■ Description of the task:
Scan the records below for the line with "I am a PhD student" and the line with "[Ali](https://homes.cs.washington.edu/~ali/).". Repeat those two lines and every line between them exactly, and nothing else.

[Collected data entries]

· · · · ·

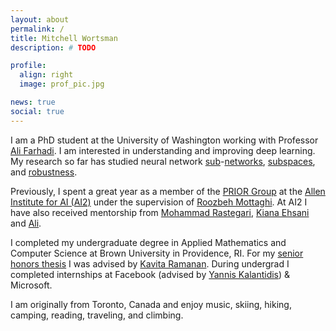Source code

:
 ```yaml
---
layout: about
permalink: /
title: Mitchell Wortsman
description: # TODO

profile:
  align: right
  image: prof_pic.jpg

news: true
social: true
---
```


I am a PhD student at the University of Washington working with Professor
[Ali Farhadi](https://homes.cs.washington.edu/~ali/).
I am interested in understanding and improving deep learning. My research so
far has studied neural network [sub](https://arxiv.org/abs/1911.13299)-[networks](https://arxiv.org/abs/2006.14769), [subspaces](https://arxiv.org/abs/2102.10472), and [robustness](https://arxiv.org/abs/2109.01903).

Previously, I spent a great year as a member of the
[PRIOR Group](https://prior.allenai.org/) at the
[Allen Institute for AI (AI2)](https://allenai.org/)
under the supervision of [Roozbeh Mottaghi](https://cs.stanford.edu/~roozbeh/).
At AI2 I have also received mentorship from
[Mohammad Rastegari](https://allenai.org/team/mohammadr/),
[Kiana Ehsani](https://homes.cs.washington.edu/~kianae/) and
[Ali](https://homes.cs.washington.edu/~ali/).

I completed my undergraduate degree in Applied Mathematics and Computer Science
at Brown University in Providence, RI. For my [senior
honors thesis](/publications/#undergraduate-thesis) I was advised by [Kavita Ramanan](https://www.brown.edu/academics/applied-mathematics/kavita-ramanan).
During undergrad I completed internships at Facebook
(advised by [Yannis Kalantidis](http://www.skamalas.com/)) & Microsoft.

I am originally from Toronto, Canada and enjoy music,
skiing, hiking, camping, reading, traveling, and climbing.
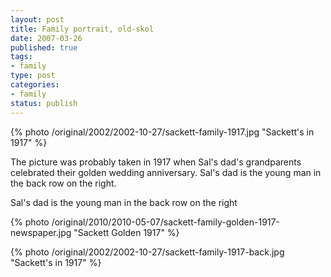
 ```yaml
--- 
layout: post
title: Family portrait, old-skol
date: 2007-03-26
published: true
tags: 
- family
type: post
categories: 
- family
status: publish
---
```

{% photo /original/2002/2002-10-27/sackett-family-1917.jpg "Sackett's in 1917" %}

The picture was probably taken in 1917 when Sal's dad's grandparents celebrated their golden wedding anniversary. Sal's dad is the young man in the back row on the right. 

Sal's dad is the young man in the back row on the right

{% photo /original/2010/2010-05-07/sackett-family-golden-1917-newspaper.jpg "Sackett Golden 1917" %}

{% photo /original/2002/2002-10-27/sackett-family-1917-back.jpg "Sackett's in 1917" %}
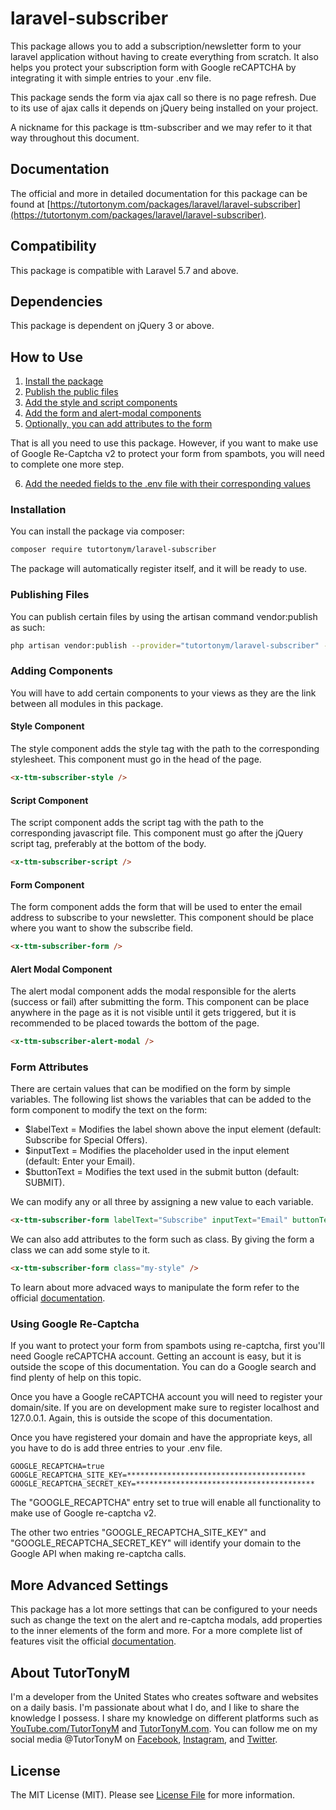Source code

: # laravel-subscriber
This package allows you to add a subscription/newsletter form to your laravel application without having to create everything from scratch. It also helps you protect your subscription form with Google reCAPTCHA by integrating it with simple entries to your .env file. 

This package sends the form via ajax call so there is no page refresh. Due to its use of ajax calls it depends on jQuery being installed on your project. 

A nickname for this package is ttm-subscriber and we may refer to it that way throughout this document.

## Documentation
The official and more in detailed documentation for this package can be found at [https://tutortonym.com/packages/laravel/laravel-subscriber](https://tutortonym.com/packages/laravel/laravel-subscriber).

## Compatibility
This package is compatible with Laravel 5.7 and above.

## Dependencies
This package is dependent on jQuery 3 or above.

## How to Use
1. [Install the package](#installation)
2. [Publish the public files](#publishing-files)
3. [Add the style and script components](#adding-components)
4. [Add the form and alert-modal components](#adding-components)
5. [Optionally, you can add attributes to the form](#form-attributes)

That is all you need to use this package. However, if you want to make use of Google Re-Captcha v2 to protect your form from spambots, you will need to complete one more step.

6. [Add the needed fields to the .env file with their corresponding values](#using-google-re-captcha)

### Installation
You can install the package via composer:

```bash
composer require tutortonym/laravel-subscriber
```

The package will automatically register itself, and it will be ready to use.

### Publishing Files
You can publish certain files by using the artisan command vendor:publish as such:

```bash
php artisan vendor:publish --provider="tutortonym/laravel-subscriber" --tag="public"
```

### Adding Components
You will have to add certain components to your views as they are the link between all modules in this package.

#### Style Component
The style component adds the style tag with the path to the corresponding stylesheet. This component must go in the head of the page.

```html
<x-ttm-subscriber-style />
```

#### Script Component
The script component adds the script tag with the path to the corresponding javascript file. This component must go after the jQuery script tag, preferably at the bottom of the body.

```html
<x-ttm-subscriber-script />
```

#### Form Component
The form component adds the form that will be used to enter the email address to subscribe to your newsletter. This component should be place where you want to show the subscribe field.

```html
<x-ttm-subscriber-form />
```

#### Alert Modal Component
The alert modal component adds the modal responsible for the alerts (success or fail) after submitting the form. This component can be place anywhere in the page as it is not visible until it gets triggered, but it is recommended to be placed towards the bottom of the page.

```html
<x-ttm-subscriber-alert-modal />
```

### Form Attributes
There are certain values that can be modified on the form by simple variables. The following list shows the variables that can be added to the form component to modify the text on the form:

* $labelText = Modifies the label shown above the input element (default: Subscribe for Special Offers).
* $inputText = Modifies the placeholder used in the input element (default: Enter your Email).
* $buttonText = Modifies the text used in the submit button (default: SUBMIT).

We can modify any or all three by assigning a new value to each variable.
```html
<x-ttm-subscriber-form labelText="Subscribe" inputText="Email" buttonText="Send" />
```

We can also add attributes to the form such as class. By giving the form a class we can add some style to it.
```html
<x-ttm-subscriber-form class="my-style" />
```

To learn about more advaced ways to manipulate the form refer to the official [documentation](#documentation).

### Using Google Re-Captcha
If you want to protect your form from spambots using re-captcha, first you'll need Google reCAPTCHA account. Getting an account is easy, but it is outside the scope of this documentation. You can do a Google search and find plenty of help on this topic.

Once you have a Google reCAPTCHA account you will need to register your domain/site. If you are on development make sure to register localhost and 127.0.0.1. Again, this is outside the scope of this documentation.

Once you have registered your domain and have the appropriate keys, all you have to do is add three entries to your .env file.

```dotenv
GOOGLE_RECAPTCHA=true
GOOGLE_RECAPTCHA_SITE_KEY=****************************************
GOOGLE_RECAPTCHA_SECRET_KEY=****************************************
```

The "GOOGLE_RECAPTCHA" entry set to true will enable all functionality to make use of Google re-captcha v2.

The other two entries "GOOGLE_RECAPTCHA_SITE_KEY" and "GOOGLE_RECAPTCHA_SECRET_KEY" will identify your domain to the Google API when making re-captcha calls.

## More Advanced Settings
This package has a lot more settings that can be configured to your needs such as change the text on the alert and re-captcha modals, add properties to the inner elements of the form and more. For a more complete list of features visit the official [documentation](#documentation).

## About TutorTonyM

I'm a developer from the United States who creates software and websites on a daily basis. I'm passionate about what
I do, and I like to share the knowledge I possess. I share my knowledge on different platforms such as
[YouTube.com/TutorTonyM](https://www.youtube.com/tutortonym) and [TutorTonyM.com](https://tutortonym.com/).
You can follow me on my social media @TutorTonyM on [Facebook](http://www.facebook.com/tutortonym), 
[Instagram](https://www.instagram.com/tutortonym), and [Twitter](https://www.twitter.com/tutortonym).

## License

The MIT License (MIT). Please see [License File](LICENSE.md) for more information.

· · · · ·

■ Exercise solution:
I am a PhD student at the University of Washington working with Professor
[Ali Farhadi](https://homes.cs.washington.edu/~ali/).
I am interested in understanding and improving deep learning. My research so
far has studied neural network [sub](https://arxiv.org/abs/1911.13299)-[networks](https://arxiv.org/abs/2006.14769), [subspaces](https://arxiv.org/abs/2102.10472), and [robustness](https://arxiv.org/abs/2109.01903).

Previously, I spent a great year as a member of the
[PRIOR Group](https://prior.allenai.org/) at the
[Allen Institute for AI (AI2)](https://allenai.org/)
under the supervision of [Roozbeh Mottaghi](https://cs.stanford.edu/~roozbeh/).
At AI2 I have also received mentorship from
[Mohammad Rastegari](https://allenai.org/team/mohammadr/),
[Kiana Ehsani](https://homes.cs.washington.edu/~kianae/) and
[Ali](https://homes.cs.washington.edu/~ali/).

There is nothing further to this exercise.